Falling asleep with a baby on a sofa or armchair carries a risk of SIDS that is up to 50 times higher than a safe surface — a baby can become wedged in cushions or against a parent's body. It is never safe, under any circumstances. If you feel you might fall asleep while feeding, it's safer to move to a bed prepared according to safer bed-sharing guidance than to stay on the couch.

When should you never bed-share?

Never bed-share on a sofa or armchair, never after alcohol or drugs, never if anyone in the bed smokes, never with premature or low-birth-weight babies, and never with pillows, duvets, or heavy bedding near the baby. In these situations the risks are significantly increased and a separate sleep surface is the safe choice.

What's a safer alternative to bed-sharing?

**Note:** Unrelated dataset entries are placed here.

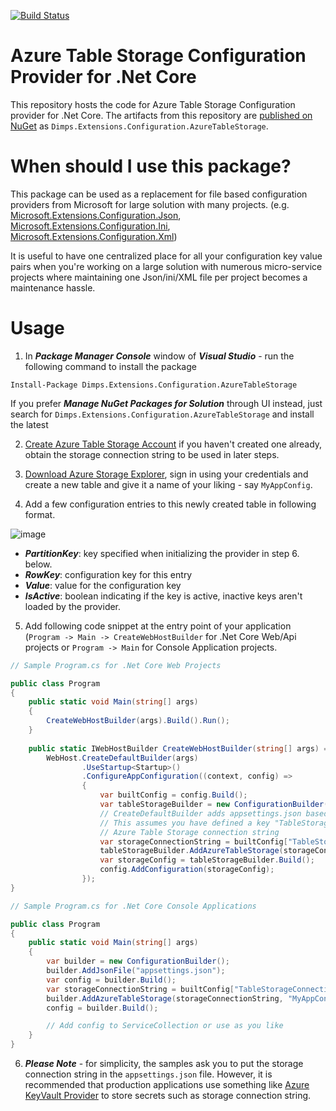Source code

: [![Build Status](https://dev.azure.com/dimps/AzureTableStorageConfigurationProvider/_apis/build/status/hiraldesai.AzureTableStorageConfigurationProvider?branchName=master)](https://dev.azure.com/dimps/AzureTableStorageConfigurationProvider/_build/latest?definitionId=1&branchName=master)

# Azure Table Storage Configuration Provider for .Net Core

This repository hosts the code for Azure Table Storage Configuration provider for .Net Core. The artifacts from this repository are [published on NuGet](https://www.nuget.org/packages/Dimps.Extensions.Configuration.AzureTableStorage) as `Dimps.Extensions.Configuration.AzureTableStorage`.

# When should I use this package?

This package can be used as a replacement for file based configuration providers from Microsoft for large solution with many projects. (e.g. [Microsoft.Extensions.Configuration.Json](https://www.nuget.org/packages/Microsoft.Extensions.Configuration.Json),  [Microsoft.Extensions.Configuration.Ini](https://www.nuget.org/packages/Microsoft.Extensions.Configuration.Ini),  [Microsoft.Extensions.Configuration.Xml](https://www.nuget.org/packages/Microsoft.Extensions.Configuration.Xml)) 

It is useful to have one centralized place for all your configuration key value pairs when you're working on a large solution with numerous micro-service projects where maintaining one Json/ini/XML file per project becomes a maintenance hassle.

# Usage

1. In ***Package Manager Console*** window of ***Visual Studio*** - run the following command to install the package

```
Install-Package Dimps.Extensions.Configuration.AzureTableStorage
```

If you prefer ***Manage NuGet Packages for Solution*** through UI instead, just search for `Dimps.Extensions.Configuration.AzureTableStorage` and install the latest

2. [Create Azure Table Storage Account](https://docs.microsoft.com/en-us/azure/storage/common/storage-quickstart-create-account?tabs=azure-portal) if you haven't created one already, obtain the storage connection string to be used in later steps.

3. [Download Azure Storage Explorer](https://azure.microsoft.com/en-us/features/storage-explorer/), sign in using your credentials and create a new table and give it a name of your liking - say `MyAppConfig`.

4. Add a few configuration entries to this newly created table in following format.

![image](https://user-images.githubusercontent.com/1005174/56399249-b1dc3980-6201-11e9-9962-47c24cf677cc.png)

* ***PartitionKey***: key specified when initializing the provider in step 6. below.
* ***RowKey***: configuration key for this entry
* ***Value***: value for the configuration key
* ***IsActive***: boolean indicating if the key is active, inactive keys aren't loaded by the provider.

5. Add following code snippet at the entry point of your application (`Program -> Main -> CreateWebHostBuilder` for .Net Core Web/Api projects or `Program -> Main` for Console Application projects.

```C#
// Sample Program.cs for .Net Core Web Projects

public class Program
{
    public static void Main(string[] args)
    {
        CreateWebHostBuilder(args).Build().Run();
    }
        
    public static IWebHostBuilder CreateWebHostBuilder(string[] args) =>
        WebHost.CreateDefaultBuilder(args)
                .UseStartup<Startup>()
                .ConfigureAppConfiguration((context, config) =>
                {
                    var builtConfig = config.Build();
                    var tableStorageBuilder = new ConfigurationBuilder();                    
                    // CreateDefaultBuilder adds appsettings.json based config
                    // This assumes you have defined a key "TableStorageConnectionStringKey" with the value of your
                    // Azure Table Storage connection string
                    var storageConnectionString = builtConfig["TableStorageConnectionStringKey"];
                    tableStorageBuilder.AddAzureTableStorage(storageConnectionString, "MyAppConfig", "MyAppConfigPartitionKey");
                    var storageConfig = tableStorageBuilder.Build();
                    config.AddConfiguration(storageConfig);
                });
}

```

```C#
// Sample Program.cs for .Net Core Console Applications

public class Program
{
    public static void Main(string[] args)
    {
        var builder = new ConfigurationBuilder();
        builder.AddJsonFile("appsettings.json");
        var config = builder.Build();
        var storageConnectionString = builtConfig["TableStorageConnectionStringKey"];
        builder.AddAzureTableStorage(storageConnectionString, "MyAppConfig", "MyAppConfigPartitionKey");              
        config = builder.Build();

        // Add config to ServiceCollection or use as you like
    }
}
```

6. ***Please Note*** - for simplicity, the samples ask you to put the storage connection string in the `appsettings.json` file. However, it is recommended that production applications use something like [Azure KeyVault Provider](https://www.nuget.org/packages/Microsoft.Extensions.Configuration.AzureKeyVault) to store secrets such as storage connection string.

A bedside bassinet or sidecar sleeper meeting current US safety standards keeps your baby inches away on their own firm, flat surface — ideal for night feeds without bed-sharing. Room-sharing with a crib or standalone bassinet in your room is the AAP's recommended arrangement and is considered protective.

How do I stop bed-sharing?

Gradually. Start by moving your baby to a bedside bassinet or crib right next to your bed so the change feels small, keep your soothing routine consistent, and increase distance and independence in stages when your baby is ready. Our guide to transitioning out of co-sleeping walks through the pacing in detail, and personalised support can help you find an approach that suits your family.